Richard Sandiford Thu, 06 Jun 2024 15:57:51 -0700

Ajit Agarwal <aagar...@linux.ibm.com> writes:
> On 06/06/24 8:03 pm, Richard Sandiford wrote:
>> Ajit Agarwal <aagar...@linux.ibm.com> writes:
>>> On 06/06/24 2:28 pm, Richard Sandiford wrote:
>>>> Hi,
>>>>
>>>> Just some comments on the fuseable_load_p part, since that's what
>>>> we were discussing last time.
>>>>
>>>> It looks like this now relies on:
>>>>
>>>> Ajit Agarwal <aagar...@linux.ibm.com> writes:
>>>>> +      /* We use DF data flow because we change location rtx
>>>>> +  which is easier to find and modify.
>>>>> +  We use mix of rtl-ssa def-use and DF data flow
>>>>> +  where it is easier.  */
>>>>> +      df_chain_add_problem (DF_DU_CHAIN | DF_UD_CHAIN);
>>>>> +      df_analyze ();
>>>>> +      df_set_flags (DF_DEFER_INSN_RESCAN);
>>>>
>>>> But please don't do this!  For one thing, building DU/UD chains
>>>> as well as rtl-ssa is really expensive in terms of compile time.
>>>> But more importantly, modifications need to happen via rtl-ssa
>>>> to ensure that the IL is kept up-to-date.  If we don't do that,
>>>> later fuse attempts will be based on stale data and so could
>>>> generate incorrect code.
>>>>
>>>
>>> Sure I have made changes to use only rtl-ssa and not to use
>>> UD/DU chains.
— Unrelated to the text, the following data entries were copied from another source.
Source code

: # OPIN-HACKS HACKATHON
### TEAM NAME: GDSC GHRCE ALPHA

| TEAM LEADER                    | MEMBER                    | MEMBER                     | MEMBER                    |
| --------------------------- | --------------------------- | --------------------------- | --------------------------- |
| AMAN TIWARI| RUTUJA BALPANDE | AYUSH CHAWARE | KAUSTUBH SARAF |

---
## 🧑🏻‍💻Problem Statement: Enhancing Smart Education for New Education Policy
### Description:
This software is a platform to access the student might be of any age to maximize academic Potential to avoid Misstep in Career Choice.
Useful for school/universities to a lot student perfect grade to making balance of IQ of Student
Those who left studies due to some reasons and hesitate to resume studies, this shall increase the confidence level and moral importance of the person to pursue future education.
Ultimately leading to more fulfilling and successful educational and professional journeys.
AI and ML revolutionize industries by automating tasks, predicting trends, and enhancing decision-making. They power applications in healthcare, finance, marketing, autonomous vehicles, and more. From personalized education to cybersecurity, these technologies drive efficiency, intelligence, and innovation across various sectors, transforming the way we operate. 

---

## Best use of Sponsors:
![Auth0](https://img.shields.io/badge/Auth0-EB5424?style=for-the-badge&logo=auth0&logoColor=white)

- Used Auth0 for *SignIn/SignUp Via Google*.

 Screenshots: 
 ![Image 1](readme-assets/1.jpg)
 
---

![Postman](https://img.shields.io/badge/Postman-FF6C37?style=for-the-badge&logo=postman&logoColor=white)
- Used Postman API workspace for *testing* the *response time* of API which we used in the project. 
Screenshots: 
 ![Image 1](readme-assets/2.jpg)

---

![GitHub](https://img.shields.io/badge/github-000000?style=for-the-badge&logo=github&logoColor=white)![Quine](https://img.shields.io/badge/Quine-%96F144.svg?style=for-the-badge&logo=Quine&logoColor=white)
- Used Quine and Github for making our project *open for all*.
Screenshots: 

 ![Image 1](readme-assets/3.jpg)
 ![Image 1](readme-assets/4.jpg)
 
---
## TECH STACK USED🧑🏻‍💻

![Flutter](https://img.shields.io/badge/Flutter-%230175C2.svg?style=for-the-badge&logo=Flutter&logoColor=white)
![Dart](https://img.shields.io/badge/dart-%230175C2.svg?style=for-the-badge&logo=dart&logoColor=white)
I will send the changes in separate subsequent
>>> patch.
>> 
>> Thanks.  Before you send the patch though:
>> 
>>>>> +// Check whether load can be fusable or not.
>>>>> +// Return true if fuseable otherwise false.
>>>>> +bool
>>>>> +rs6000_pair_fusion::fuseable_load_p (insn_info *info)
>>>>> +{
>>>>> +  for (auto def : info->defs())
>>>>> +    {
>>>>> +      auto set = dyn_cast<set_info *> (def);
>>>>> +      for (auto use1 : set->nondebug_insn_uses ())
>>>>> + use1->set_is_live_out_use (true);
>>>>> +    }
>>>>
>>>> What was the reason for adding this loop?
>>>>
>>>
>>> The purpose of adding is to avoid assert failure in 
>>> gcc/rtl-ssa/changes.cc:252
>> 
>> That assert is making sure that we don't delete a definition of a
>> register (or memory) while a real insn still uses it.  If the assert
>> is firing then something has gone wrong.
>> 
>> Live-out uses are a particular kind of use that occur at the end of
>> basic blocks.  It's incorrect to mark normal insn uses as live-out.
>> 
>> When an assert fails, it's important to understand why the failure
>> occurs, rather than brute-force the assert condition to true.
>> 
>
> The above assert failure occurs when there is a debug insn and its
> use is not live-out.


Uses in debug insns are never live-out uses.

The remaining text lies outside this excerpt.